Innovation

Turning Hard to Recycle Plastic into Building Blocks

Recycling some types of consumer plastics is prohibitively difficult. Things like foam take-out containers and plastic bags just don’t translate very well into easily recycled materials. But now, thanks to a partnership among a group of companies, including Dow and Reynolds Consumer Products, a growing number of communities are turning hard to recycle plastics into building blocks.

The building blocks can be used to construct a variety of things, like the public benches recently installed in Boise, Idaho. But to make it work, cities and towns need residents to do their part. Like regular curbside recycling, participating in this type of program requires at least a minimal amount of consumer effort.

  1. How the Program Works

The program in question is known as the Hefty® EnergyBag® program.

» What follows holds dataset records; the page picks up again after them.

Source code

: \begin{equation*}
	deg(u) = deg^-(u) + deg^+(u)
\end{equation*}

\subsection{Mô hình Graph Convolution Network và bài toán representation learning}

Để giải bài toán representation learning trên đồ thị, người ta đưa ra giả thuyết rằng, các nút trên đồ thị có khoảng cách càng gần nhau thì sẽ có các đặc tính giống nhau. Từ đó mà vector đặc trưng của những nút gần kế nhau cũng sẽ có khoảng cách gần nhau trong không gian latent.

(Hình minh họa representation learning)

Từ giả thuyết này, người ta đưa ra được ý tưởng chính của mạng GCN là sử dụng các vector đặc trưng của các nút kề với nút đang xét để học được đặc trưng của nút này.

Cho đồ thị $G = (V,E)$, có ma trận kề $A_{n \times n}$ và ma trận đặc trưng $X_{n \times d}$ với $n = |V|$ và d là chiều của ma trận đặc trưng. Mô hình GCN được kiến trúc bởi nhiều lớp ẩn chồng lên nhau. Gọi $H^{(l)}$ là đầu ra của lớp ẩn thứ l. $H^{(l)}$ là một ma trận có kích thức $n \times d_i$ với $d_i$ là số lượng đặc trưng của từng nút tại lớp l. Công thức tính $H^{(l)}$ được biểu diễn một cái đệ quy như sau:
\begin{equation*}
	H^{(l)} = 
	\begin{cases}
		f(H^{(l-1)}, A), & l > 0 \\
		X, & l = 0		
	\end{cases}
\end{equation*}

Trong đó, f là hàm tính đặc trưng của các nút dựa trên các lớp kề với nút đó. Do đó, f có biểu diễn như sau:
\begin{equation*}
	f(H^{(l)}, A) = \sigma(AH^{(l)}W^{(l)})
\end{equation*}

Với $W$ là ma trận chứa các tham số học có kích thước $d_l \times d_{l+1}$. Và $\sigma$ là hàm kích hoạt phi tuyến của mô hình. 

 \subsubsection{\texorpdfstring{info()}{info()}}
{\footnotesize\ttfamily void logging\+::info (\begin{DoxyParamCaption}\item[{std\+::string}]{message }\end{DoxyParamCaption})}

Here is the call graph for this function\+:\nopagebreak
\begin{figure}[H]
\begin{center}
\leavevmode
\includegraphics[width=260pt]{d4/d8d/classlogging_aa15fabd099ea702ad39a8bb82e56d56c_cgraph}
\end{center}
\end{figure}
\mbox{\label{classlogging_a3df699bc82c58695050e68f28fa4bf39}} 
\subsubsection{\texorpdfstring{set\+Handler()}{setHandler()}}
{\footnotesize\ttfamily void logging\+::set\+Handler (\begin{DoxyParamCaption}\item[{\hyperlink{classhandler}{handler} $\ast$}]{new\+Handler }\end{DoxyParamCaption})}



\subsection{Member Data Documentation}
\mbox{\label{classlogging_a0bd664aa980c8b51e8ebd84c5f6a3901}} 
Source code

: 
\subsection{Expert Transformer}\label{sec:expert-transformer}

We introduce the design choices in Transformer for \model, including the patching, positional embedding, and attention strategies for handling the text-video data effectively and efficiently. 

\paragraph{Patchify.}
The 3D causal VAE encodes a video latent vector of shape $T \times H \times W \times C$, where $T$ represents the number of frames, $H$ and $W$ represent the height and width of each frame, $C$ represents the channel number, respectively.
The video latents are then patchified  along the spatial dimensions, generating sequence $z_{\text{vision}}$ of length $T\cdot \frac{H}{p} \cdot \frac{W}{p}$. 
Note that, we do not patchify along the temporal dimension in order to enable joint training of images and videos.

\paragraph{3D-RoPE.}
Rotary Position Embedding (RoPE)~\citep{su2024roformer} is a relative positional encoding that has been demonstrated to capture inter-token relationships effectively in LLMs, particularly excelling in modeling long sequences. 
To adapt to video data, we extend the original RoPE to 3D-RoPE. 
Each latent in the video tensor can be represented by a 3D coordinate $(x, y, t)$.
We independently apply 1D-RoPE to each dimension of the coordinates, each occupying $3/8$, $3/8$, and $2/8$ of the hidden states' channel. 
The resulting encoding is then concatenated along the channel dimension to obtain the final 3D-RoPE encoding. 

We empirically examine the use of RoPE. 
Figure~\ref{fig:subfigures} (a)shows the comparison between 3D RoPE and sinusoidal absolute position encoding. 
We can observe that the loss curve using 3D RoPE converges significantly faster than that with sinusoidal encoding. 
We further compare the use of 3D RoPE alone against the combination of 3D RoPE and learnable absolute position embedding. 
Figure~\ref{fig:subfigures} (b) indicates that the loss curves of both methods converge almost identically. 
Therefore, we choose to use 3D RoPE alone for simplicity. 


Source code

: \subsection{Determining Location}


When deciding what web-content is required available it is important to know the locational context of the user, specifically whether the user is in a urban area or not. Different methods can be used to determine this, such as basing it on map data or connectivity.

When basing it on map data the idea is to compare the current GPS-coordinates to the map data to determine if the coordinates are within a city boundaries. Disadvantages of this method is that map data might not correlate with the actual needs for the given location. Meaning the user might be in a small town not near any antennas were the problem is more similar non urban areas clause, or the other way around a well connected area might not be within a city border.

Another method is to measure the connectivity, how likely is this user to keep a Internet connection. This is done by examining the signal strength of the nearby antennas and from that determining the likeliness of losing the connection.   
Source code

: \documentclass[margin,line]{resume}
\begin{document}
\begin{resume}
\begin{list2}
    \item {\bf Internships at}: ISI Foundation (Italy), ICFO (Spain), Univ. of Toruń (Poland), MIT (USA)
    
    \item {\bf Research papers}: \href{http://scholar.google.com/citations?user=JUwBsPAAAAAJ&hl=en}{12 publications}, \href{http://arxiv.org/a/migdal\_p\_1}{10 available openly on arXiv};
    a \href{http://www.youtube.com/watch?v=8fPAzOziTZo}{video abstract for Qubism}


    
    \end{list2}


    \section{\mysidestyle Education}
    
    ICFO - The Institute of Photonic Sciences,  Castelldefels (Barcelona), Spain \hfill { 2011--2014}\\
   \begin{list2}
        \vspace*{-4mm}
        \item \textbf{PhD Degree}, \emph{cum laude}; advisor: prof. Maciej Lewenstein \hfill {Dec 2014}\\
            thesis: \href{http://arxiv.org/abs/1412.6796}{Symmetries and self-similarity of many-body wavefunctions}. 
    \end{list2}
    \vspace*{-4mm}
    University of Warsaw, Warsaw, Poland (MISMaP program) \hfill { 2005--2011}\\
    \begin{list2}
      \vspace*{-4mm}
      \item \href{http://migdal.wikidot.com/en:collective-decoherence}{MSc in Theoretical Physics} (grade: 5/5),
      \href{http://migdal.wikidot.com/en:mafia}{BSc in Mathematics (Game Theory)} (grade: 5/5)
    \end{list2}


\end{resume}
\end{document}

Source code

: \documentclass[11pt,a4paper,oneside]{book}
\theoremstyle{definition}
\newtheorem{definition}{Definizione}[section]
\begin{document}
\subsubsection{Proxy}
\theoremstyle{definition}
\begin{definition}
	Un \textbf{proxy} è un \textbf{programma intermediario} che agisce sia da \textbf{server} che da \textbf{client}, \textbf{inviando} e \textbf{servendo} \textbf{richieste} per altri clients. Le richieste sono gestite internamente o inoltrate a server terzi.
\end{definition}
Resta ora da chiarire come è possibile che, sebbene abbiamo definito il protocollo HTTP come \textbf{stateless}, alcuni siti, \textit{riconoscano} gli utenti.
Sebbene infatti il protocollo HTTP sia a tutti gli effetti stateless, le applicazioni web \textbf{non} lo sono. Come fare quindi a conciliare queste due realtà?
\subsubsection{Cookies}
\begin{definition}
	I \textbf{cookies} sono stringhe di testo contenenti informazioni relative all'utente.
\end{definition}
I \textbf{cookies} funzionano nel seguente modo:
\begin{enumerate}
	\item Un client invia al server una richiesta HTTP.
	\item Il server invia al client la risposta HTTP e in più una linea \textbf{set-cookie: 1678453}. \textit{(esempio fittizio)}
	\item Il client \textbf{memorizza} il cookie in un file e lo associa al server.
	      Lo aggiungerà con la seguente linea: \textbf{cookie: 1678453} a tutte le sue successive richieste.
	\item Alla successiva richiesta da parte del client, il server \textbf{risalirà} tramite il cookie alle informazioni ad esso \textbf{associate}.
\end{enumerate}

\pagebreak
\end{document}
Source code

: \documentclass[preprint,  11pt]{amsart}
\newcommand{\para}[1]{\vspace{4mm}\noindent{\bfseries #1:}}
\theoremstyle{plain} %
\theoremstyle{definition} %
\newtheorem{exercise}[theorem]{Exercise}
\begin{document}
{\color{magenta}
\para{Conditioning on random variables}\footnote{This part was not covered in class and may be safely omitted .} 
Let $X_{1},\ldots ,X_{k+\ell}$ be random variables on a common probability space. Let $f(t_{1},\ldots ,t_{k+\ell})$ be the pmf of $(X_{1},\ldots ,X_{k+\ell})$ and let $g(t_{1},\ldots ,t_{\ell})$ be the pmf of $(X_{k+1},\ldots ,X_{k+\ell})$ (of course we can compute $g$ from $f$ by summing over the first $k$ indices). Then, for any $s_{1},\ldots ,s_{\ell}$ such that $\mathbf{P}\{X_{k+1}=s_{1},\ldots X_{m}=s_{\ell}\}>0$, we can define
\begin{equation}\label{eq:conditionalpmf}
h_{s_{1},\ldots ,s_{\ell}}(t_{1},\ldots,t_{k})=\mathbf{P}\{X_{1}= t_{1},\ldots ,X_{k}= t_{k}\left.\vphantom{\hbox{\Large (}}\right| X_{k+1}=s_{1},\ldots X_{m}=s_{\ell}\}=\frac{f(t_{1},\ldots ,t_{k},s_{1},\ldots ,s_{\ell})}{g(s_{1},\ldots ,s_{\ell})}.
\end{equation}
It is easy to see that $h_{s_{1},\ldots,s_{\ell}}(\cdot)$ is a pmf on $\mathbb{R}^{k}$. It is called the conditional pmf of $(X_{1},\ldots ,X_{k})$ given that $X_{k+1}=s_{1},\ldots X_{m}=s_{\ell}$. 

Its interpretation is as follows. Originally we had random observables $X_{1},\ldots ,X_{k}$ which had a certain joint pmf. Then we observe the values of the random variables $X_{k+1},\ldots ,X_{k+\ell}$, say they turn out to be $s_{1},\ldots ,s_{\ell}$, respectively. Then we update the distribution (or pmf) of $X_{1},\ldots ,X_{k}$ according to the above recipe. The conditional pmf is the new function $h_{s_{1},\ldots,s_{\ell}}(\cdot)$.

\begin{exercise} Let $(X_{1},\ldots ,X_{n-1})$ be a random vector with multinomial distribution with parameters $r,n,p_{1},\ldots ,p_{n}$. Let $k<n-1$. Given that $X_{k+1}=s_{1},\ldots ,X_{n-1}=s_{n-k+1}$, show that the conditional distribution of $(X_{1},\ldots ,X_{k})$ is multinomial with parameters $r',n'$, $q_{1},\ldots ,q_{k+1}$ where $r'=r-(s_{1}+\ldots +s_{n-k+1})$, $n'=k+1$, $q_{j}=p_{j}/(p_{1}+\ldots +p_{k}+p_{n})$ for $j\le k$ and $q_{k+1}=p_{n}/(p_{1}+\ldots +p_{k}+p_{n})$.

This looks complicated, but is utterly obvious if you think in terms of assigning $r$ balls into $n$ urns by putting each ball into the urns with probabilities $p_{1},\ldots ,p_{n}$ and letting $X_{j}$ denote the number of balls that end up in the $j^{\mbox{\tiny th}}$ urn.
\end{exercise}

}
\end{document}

Reynolds provides communities with special orange bags given to consumers who want to participate. Consumers can throw everything from plastic food wrapping to grocery bags and candy wrappers into the orange bags.

Community waste haulers pick up the orange bags along with curbside recycling materials. The orange bags are kept separate at the local recycling center. They are accumulated until there is enough to ship to a partner company who utilizes a proprietary process to transform the bags and their contents into construction blocks.

Their process apparently produces blocks with no fillers, chemicals, or additives. It generates no emissions either. How they manage it is not clear. What is clear is the result: construction blocks with multiple applications ranging from the previously mentioned public benches to municipal bus shelters.

  1. Not Everything Is Accepted

Program participants are encouraged to utilize the orange bags for all sorts of plastic waste. However, not everything is accepted by the program. For example, potato chip bags with foil lining are not allowed in the orange bags. The program maintains a list of acceptable items and reminds consumers that all items must be clean and dry prior to putting them in the orange bags.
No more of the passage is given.